This In Practice piece gives a practitioner’s perspective on the article “Optimal Tilts: Combining Persistent Characteristic Portfolios,” by Malcolm Baker, Ryan Taliaferro, and Terence Burnham, published in the Fourth Quarter 2017 issue of the Financial Analysts Journal.
What’s the Investment Issue?
Investors employ factor-based analysis to generate stock returns by combining their chosen factors in a single portfolio or by assembling multiple single-factor portfolios. Such investors attempt to create the optimal mix of factors—defined by the authors as a stock’s deviation from the return predicted by the capital asset pricing model—to generate the best risk-adjusted returns.
Finding the best way to compare factors is critical to investor decision making. The authors identify two types of factors: one type that is long-lasting and persistent and another that is less persistent and entails high-frequency trading and higher costs.Comparing the gross returns of the two types, the authors argue, is akin to comparing apples with pears. Investors need to consider how implementable each factor is by considering the costs—principally, trading and liquidity costs—when comparing and weighting factors.
How Do the Authors Tackle the Issue?
In order to compare apples with apples, the authors divide the seven most-recognised factors—which have been identified in the academic literature as having the highest risk-adjusted returns—into “tilts” and “trades.” They define tilts as factor-based strategies that are easily implementable because they have relatively low annual turnover or allocate to large-cap stocks, which are very liquid and thus readily traded. For example, the small-size factor requires minimal trading, because small stocks this year are likely to remain small next year.
The tilts selected for this study are low beta (better known as “contrarian investing”), value (using fundamental accounting measures), small size (investment in small-cap stocks), and high profits (growth investing).
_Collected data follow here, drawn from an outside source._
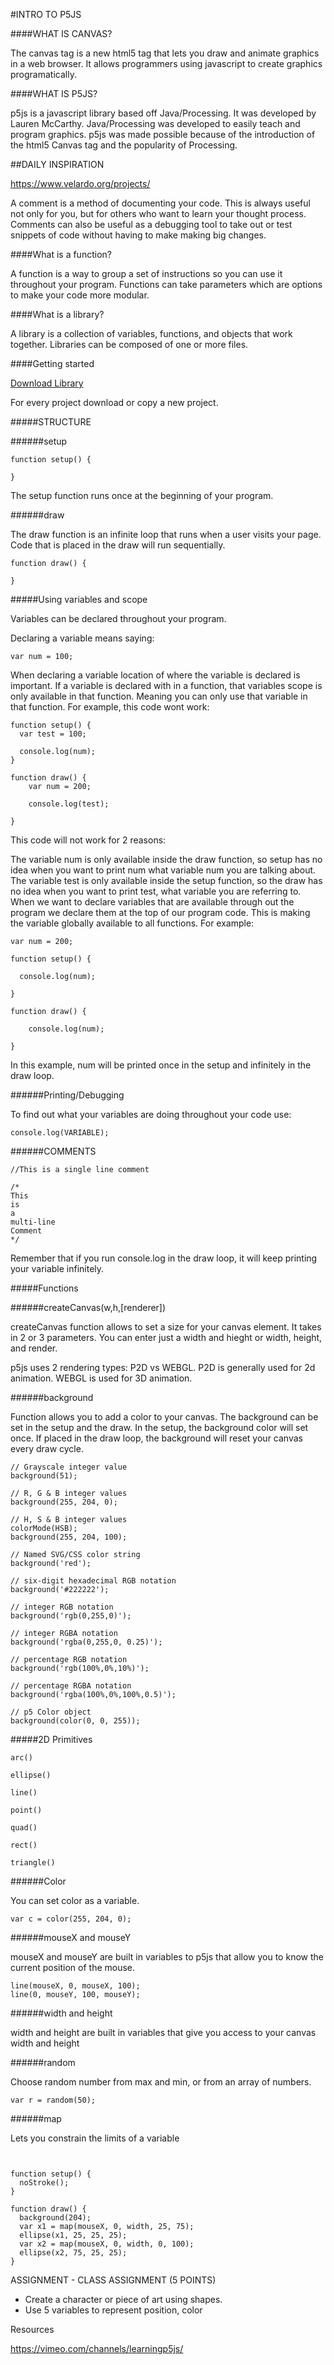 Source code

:#INTRO TO P5JS

####WHAT IS CANVAS?

The canvas tag is a new html5 tag that lets you draw and animate graphics in a web browser. It allows programmers using javascript to create graphics programatically.

####WHAT IS P5JS?

p5js is a javascript library based off Java/Processing. It was developed by Lauren McCarthy. Java/Processing was developed to easily teach and program graphics. p5js was made possible because of the introduction of the html5 Canvas tag and the popularity of Processing.

##DAILY INSPIRATION

https://www.velardo.org/projects/

A comment is a method of documenting your code. This is always useful not only for you, but for others who want to learn your thought process. Comments can also be useful as a debugging tool to take out or test snippets of code without having to make making big changes.

####What is a function?

A function is a way to group a set of instructions so you can use it throughout your program. Functions can take parameters which are options to make your code more modular.

####What is a library?

A library is a collection of variables, functions, and objects that work together. Libraries can be composed of one or more files.

####Getting started

[Download Library](https://github.com/processing/p5.js/releases/download/0.5.6/p5.zip)

For every project download or copy a new project.

#####STRUCTURE

######setup

```
function setup() {
  
}
```
The setup function runs once at the beginning of your program.



######draw

The draw function is an infinite loop that runs when a user visits your page. Code that is placed in the draw will run sequentially.

```
function draw() {
  
}
```


#####Using variables and scope

Variables can be declared throughout your program.

Declaring a variable means saying:

```var num = 100; ```

When declaring a variable location of where the variable is declared is important. If a variable is declared with in a function, that variables scope is only available in that function. Meaning you can only use that variable in that function. For example, this code wont work:

```
function setup() {
  var test = 100;

  console.log(num);
}

function draw() {
    var num = 200;

    console.log(test);

}
```
This code will not work for 2 reasons:

The variable num is only available inside the draw function, so setup has no idea when you want to print num what variable num you are talking about.
The variable test is only available inside the setup function, so the draw has no idea when you want to print test, what variable you are referring to.
When we want to declare variables that are available through out the program we declare them at the top of our program code. This is making the variable globally available to all functions. For example:

```
var num = 200;

function setup() {

  console.log(num);
  
}

function draw() {

    console.log(num);

}
```

In this example, num will be printed once in the setup and infinitely in the draw loop.

######Printing/Debugging

To find out what your variables are doing throughout your code use:

```console.log(VARIABLE);```

######COMMENTS

```
//This is a single line comment

/*
This 
is
a
multi-line
Comment
*/
```

Remember that if you run console.log in the draw loop, it will keep printing your variable infinitely.

#####Functions

######createCanvas(w,h,[renderer])

createCanvas function allows to set a size for your canvas element. It takes in 2 or 3 parameters. You can enter just a width and hieght or width, height, and render.

p5js uses 2 rendering types: P2D vs WEBGL. P2D is generally used for 2d animation. WEBGL is used for 3D animation.



######background

Function allows you to add a color to your canvas. The background can be set in the setup and the draw. In the setup, the background color will set once. If placed in the draw loop, the background will reset your canvas every draw cycle.

```
// Grayscale integer value
background(51);

// R, G & B integer values
background(255, 204, 0);

// H, S & B integer values
colorMode(HSB);
background(255, 204, 100);

// Named SVG/CSS color string
background('red');

// six-digit hexadecimal RGB notation
background('#222222');

// integer RGB notation
background('rgb(0,255,0)');

// integer RGBA notation
background('rgba(0,255,0, 0.25)');

// percentage RGB notation
background('rgb(100%,0%,10%)');

// percentage RGBA notation
background('rgba(100%,0%,100%,0.5)');

// p5 Color object
background(color(0, 0, 255));
```

#####2D Primitives

```
arc()

ellipse()

line()

point()

quad()

rect()

triangle()
```


######Color

You can set color as a variable.

```var c = color(255, 204, 0);```


######mouseX and mouseY

mouseX and mouseY are built in variables to p5js that allow you to know the current position of the mouse.

```
line(mouseX, 0, mouseX, 100);
line(0, mouseY, 100, mouseY);
```

######width and height

width and height are built in variables that give you access to your canvas width and height

######random

Choose random number from max and min, or from an array of numbers.

```var r = random(50);```


######map

Lets you constrain the limits of a variable

```map(value,start1,stop1,start2,stop2)


function setup() {
  noStroke();
}

function draw() {
  background(204);
  var x1 = map(mouseX, 0, width, 25, 75);
  ellipse(x1, 25, 25, 25);
  var x2 = map(mouseX, 0, width, 0, 100);
  ellipse(x2, 75, 25, 25);
}
```

ASSIGNMENT - CLASS ASSIGNMENT (5 POINTS)

* Create a character or piece of art using shapes. 
* Use 5 variables to represent position, color


Resources

https://vimeo.com/channels/learningp5js/ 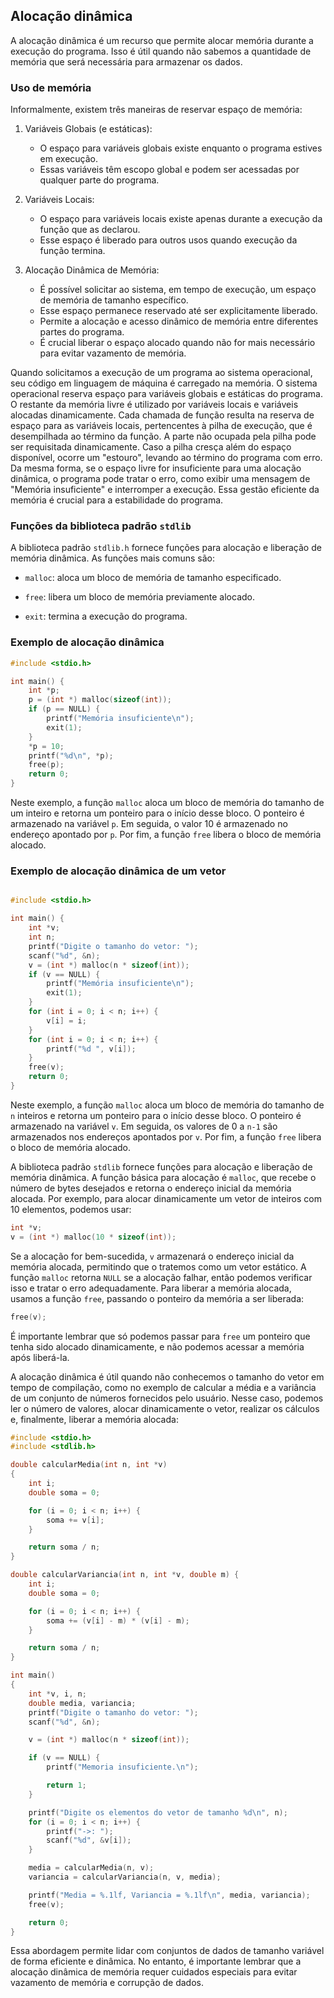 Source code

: ## Alocação dinâmica

A alocação dinâmica é um recurso que permite alocar memória durante a execução do programa. Isso é útil quando não sabemos a quantidade de memória que será necessária para armazenar os dados.

### Uso de memória

Informalmente, existem três maneiras de reservar espaço de memória:

1. Variáveis Globais (e estáticas):

    - O espaço para variáveis globais existe enquanto o programa estives em execução.
    - Essas variáveis têm escopo global e podem ser acessadas por qualquer parte do programa.

2. Variáveis Locais:

    - O espaço para variáveis locais existe apenas durante a execução da função que as declarou.
    - Esse espaço é liberado para outros usos quando execução da função termina.

3. Alocação Dinâmica de Memória:
    - É possível solicitar ao sistema, em tempo de execução, um espaço de memória de tamanho específico.
    - Esse espaço permanece reservado até ser explicitamente liberado.
    - Permite a alocação e acesso dinâmico de memória entre diferentes partes do programa.
    - É crucial liberar o espaço alocado quando não for mais necessário para evitar vazamento de memória.


Quando solicitamos a execução de um programa ao sistema operacional, seu código em linguagem de máquina é 
carregado na memória. O sistema operacional reserva espaço para variáveis globais e estáticas do programa. 
O restante da memória livre é utilizado por variáveis locais e variáveis alocadas dinamicamente. Cada chamada 
de função resulta na reserva de espaço para as variáveis locais, pertencentes à pilha de execução, que é 
desempilhada ao término da função. A parte não ocupada pela pilha pode ser requisitada dinamicamente. Caso a 
pilha cresça além do espaço disponível, ocorre um "estouro", levando ao término do programa com erro. Da mesma 
forma, se o espaço livre for insuficiente para uma alocação dinâmica, o programa pode tratar o erro, como exibir 
uma mensagem de "Memória insuficiente" e interromper a execução. Essa gestão eficiente da memória é crucial para 
a estabilidade do programa.


### Funções da biblioteca padrão `stdlib`

A biblioteca padrão `stdlib.h` fornece funções para alocação e liberação de memória dinâmica. As funções mais
comuns são:

- `malloc`: aloca um bloco de memória de tamanho especificado.

- `free`: libera um bloco de memória previamente alocado.

- `exit`: termina a execução do programa.

### Exemplo de alocação dinâmica

```c
#include <stdio.h>

int main() {
    int *p;
    p = (int *) malloc(sizeof(int));
    if (p == NULL) {
        printf("Memória insuficiente\n");
        exit(1);
    }
    *p = 10;
    printf("%d\n", *p);
    free(p);
    return 0;
}
```

Neste exemplo, a função `malloc` aloca um bloco de memória do tamanho de um inteiro e retorna um ponteiro para
o início desse bloco. O ponteiro é armazenado na variável `p`. Em seguida, o valor 10 é armazenado no endereço
apontado por `p`. Por fim, a função `free` libera o bloco de memória alocado.

### Exemplo de alocação dinâmica de um vetor

```c

#include <stdio.h>

int main() {
    int *v;
    int n;
    printf("Digite o tamanho do vetor: ");
    scanf("%d", &n);
    v = (int *) malloc(n * sizeof(int));
    if (v == NULL) {
        printf("Memória insuficiente\n");
        exit(1);
    }
    for (int i = 0; i < n; i++) {
        v[i] = i;
    }
    for (int i = 0; i < n; i++) {
        printf("%d ", v[i]);
    }
    free(v);
    return 0;
}
```

Neste exemplo, a função `malloc` aloca um bloco de memória do tamanho de `n` inteiros e retorna um ponteiro
para o início desse bloco. O ponteiro é armazenado na variável `v`. Em seguida, os valores de 0 a `n-1` são
armazenados nos endereços apontados por `v`. Por fim, a função `free` libera o bloco de memória alocado.


A biblioteca padrão `stdlib` fornece funções para alocação e liberação de memória dinâmica. A função básica 
para alocação é `malloc`, que recebe o número de bytes desejados e retorna o endereço inicial da memória alocada. 
Por exemplo, para alocar dinamicamente um vetor de inteiros com 10 elementos, podemos usar:

```c
int *v;
v = (int *) malloc(10 * sizeof(int));
```

Se a alocação for bem-sucedida, `v` armazenará o endereço inicial da memória alocada, permitindo que o tratemos 
como um vetor estático. A função `malloc` retorna `NULL` se a alocação falhar, então podemos verificar isso e tratar
 o erro adequadamente. Para liberar a memória alocada, usamos a função `free`, passando o ponteiro da memória a ser 
 liberada:

```c
free(v);
```

É importante lembrar que só podemos passar para `free` um ponteiro que tenha sido alocado dinamicamente, e não podemos 
acessar a memória após liberá-la.

A alocação dinâmica é útil quando não conhecemos o tamanho do vetor em tempo de compilação, como no exemplo de calcular a 
média e a variância de um conjunto de números fornecidos pelo usuário. Nesse caso, podemos ler o número de valores, alocar dinamicamente o vetor, realizar os cálculos e, finalmente, liberar a memória alocada:

```c
#include <stdio.h>
#include <stdlib.h>

double calcularMedia(int n, int *v)
{
    int i;
    double soma = 0;

    for (i = 0; i < n; i++) {
        soma += v[i];
    }

    return soma / n;
}

double calcularVariancia(int n, int *v, double m) {
    int i;
    double soma = 0;

    for (i = 0; i < n; i++) {
        soma += (v[i] - m) * (v[i] - m);
    }

    return soma / n;
}

int main()
{
    int *v, i, n;
    double media, variancia;
    printf("Digite o tamanho do vetor: ");
    scanf("%d", &n);

    v = (int *) malloc(n * sizeof(int));

    if (v == NULL) {
        printf("Memoria insuficiente.\n");

        return 1;
    }

    printf("Digite os elementos do vetor de tamanho %d\n", n);
    for (i = 0; i < n; i++) {
        printf("->: ");
        scanf("%d", &v[i]);
    }

    media = calcularMedia(n, v);
    variancia = calcularVariancia(n, v, media);

    printf("Media = %.1lf, Variancia = %.1lf\n", media, variancia);
    free(v);

    return 0;
}
```
Essa abordagem permite lidar com conjuntos de dados de tamanho variável de forma eficiente e dinâmica. No entanto, 
é importante lembrar que a alocação dinâmica de memória requer cuidados especiais para evitar vazamento de memória 
e corrupção de dados.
Trades, on the other hand, require much more frequent rebalancing. The trades in this study are defined as low growth, momentum, and high-frequency reversal. The authors categorise the low-growth factor as a trade because its annual turnover is high, at around 70%, and because it relies on small stocks. As a result, trading costs are high and liquidity is relatively low.
Finally, the authors add fixed-income tilts designed to capture duration and credit risk.The authors create long–short portfolios using each factor, based on data 1968–2014, and compare them from the points of view of both risk and return budgets.
What Are the Findings?
Based on the costs of implementation and the difficulties of computing these costs, the authors focus solely on the optimal mix of the four “tilts.”
Risk–return is highest when the tilts are more or less equally weighted, the authors find—that is, allocating a 26% share to small size, 24% to a low-beta tilt, 23% to high profits, and 20% to value. The remaining portfolio is allocated to the two bond market factors: duration and credit. This optimal blend produces an average return per month of 3.3%, with an annual Sharpe ratio of 1.0.The large weighting to the low-beta factor contrasts with findings of previous studies, which claim that low-risk strategies are subsumed by the value and high-profit factors. In fact, through the apples-to-apples comparison in this study, it is shown that the low-beta tilt is not subsumed by other tilts. The authors find that much of the risk and half of the return of low beta are unexplained, putting it on a par with the value and profitability factors as a driver of stock returns.
What Are the Implications for Investors and Investment Professionals?
The authors show that by excluding “trade” factors, it is possible to create an optimal mix of tilts that delivers a high Sharpe ratio. That mix is, roughly speaking, an equal allocation of the funds in the equity portfolio to each of the four tilts.
According to the authors, the common practice of mixing and matching tilts and trades is illogical. For example, creating a portfolio of small-cap value stocks produces statistically positive alpha. In contrast, a value strategy based on large stocks would produce a portfolio with statistically negative alpha. Similarly, long–short portfolios of small stocks would produce higher alpha than long-only small-stock portfolios.When implementing this strategy, allocations to the tilt portfolios, to the index, and to cash depend on the desired level of risk. By focusing on tilts and excluding trades, the authors have designed the strategy to be most relevant to large-scale equity investors, such as pension funds, endowments, and sovereign wealth funds.